(Saved entries)
========================

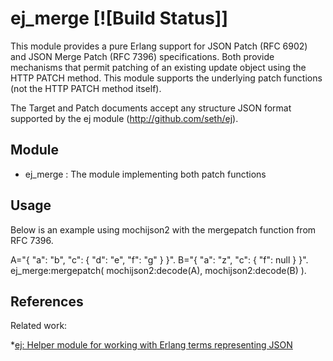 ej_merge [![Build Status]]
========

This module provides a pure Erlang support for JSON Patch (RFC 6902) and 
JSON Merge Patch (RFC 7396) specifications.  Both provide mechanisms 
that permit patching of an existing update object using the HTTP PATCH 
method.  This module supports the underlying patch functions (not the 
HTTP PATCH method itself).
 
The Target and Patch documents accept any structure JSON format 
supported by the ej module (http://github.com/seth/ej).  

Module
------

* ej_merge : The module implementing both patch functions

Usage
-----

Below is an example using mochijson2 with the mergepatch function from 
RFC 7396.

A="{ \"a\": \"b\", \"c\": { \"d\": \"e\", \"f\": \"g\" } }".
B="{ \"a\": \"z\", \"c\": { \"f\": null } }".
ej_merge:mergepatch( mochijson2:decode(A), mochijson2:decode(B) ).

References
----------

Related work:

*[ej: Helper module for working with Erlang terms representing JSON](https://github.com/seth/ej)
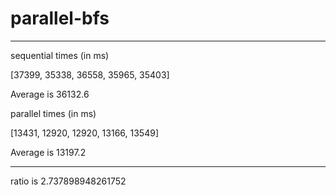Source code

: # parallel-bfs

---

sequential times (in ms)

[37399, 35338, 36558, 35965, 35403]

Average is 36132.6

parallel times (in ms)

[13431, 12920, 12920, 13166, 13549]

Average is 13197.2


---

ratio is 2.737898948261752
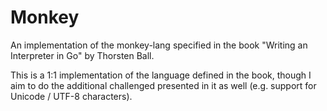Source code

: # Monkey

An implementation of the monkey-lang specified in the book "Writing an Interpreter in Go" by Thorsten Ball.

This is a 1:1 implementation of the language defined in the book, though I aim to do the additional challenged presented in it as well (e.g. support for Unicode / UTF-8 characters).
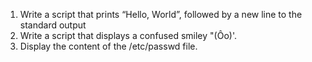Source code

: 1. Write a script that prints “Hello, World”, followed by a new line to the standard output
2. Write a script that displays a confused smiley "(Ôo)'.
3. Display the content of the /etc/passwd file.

========================

_Exercise goal_. Print the entries again exactly as they appear above. Do not print the pictures.

_Answer section_.
 ej_merge [![Build Status]]
========

This module provides a pure Erlang support for JSON Patch (RFC 6902) and 
JSON Merge Patch (RFC 7396) specifications.  Both provide mechanisms 
that permit patching of an existing update object using the HTTP PATCH 
method.  This module supports the underlying patch functions (not the 
HTTP PATCH method itself).
 
The Target and Patch documents accept any structure JSON format 
supported by the ej module (http://github.com/seth/ej).  

Module
------

* ej_merge : The module implementing both patch functions

Usage
-----

Below is an example using mochijson2 with the mergepatch function from 
RFC 7396.

A="{ \"a\": \"b\", \"c\": { \"d\": \"e\", \"f\": \"g\" } }".
B="{ \"a\": \"z\", \"c\": { \"f\": null } }".
ej_merge:mergepatch( mochijson2:decode(A), mochijson2:decode(B) ).

References
----------

Related work:

*[ej: Helper module for working with Erlang terms representing JSON](https://github.com/seth/ej)
Source code

: # parallel-bfs

---

sequential times (in ms)

[37399, 35338, 36558, 35965, 35403]

Average is 36132.6

parallel times (in ms)

[13431, 12920, 12920, 13166, 13549]

Average is 13197.2


---

ratio is 2.737898948261752
Source code

: # Monkey

An implementation of the monkey-lang specified in the book "Writing an Interpreter in Go" by Thorsten Ball.

This is a 1:1 implementation of the language defined in the book, though I aim to do the additional challenged presented in it as well (e.g. support for Unicode / UTF-8 characters).
Source code

: 1. Write a script that prints “Hello, World”, followed by a new line to the standard output
2. Write a script that displays a confused smiley "(Ôo)'.
3. Display the content of the /etc/passwd file.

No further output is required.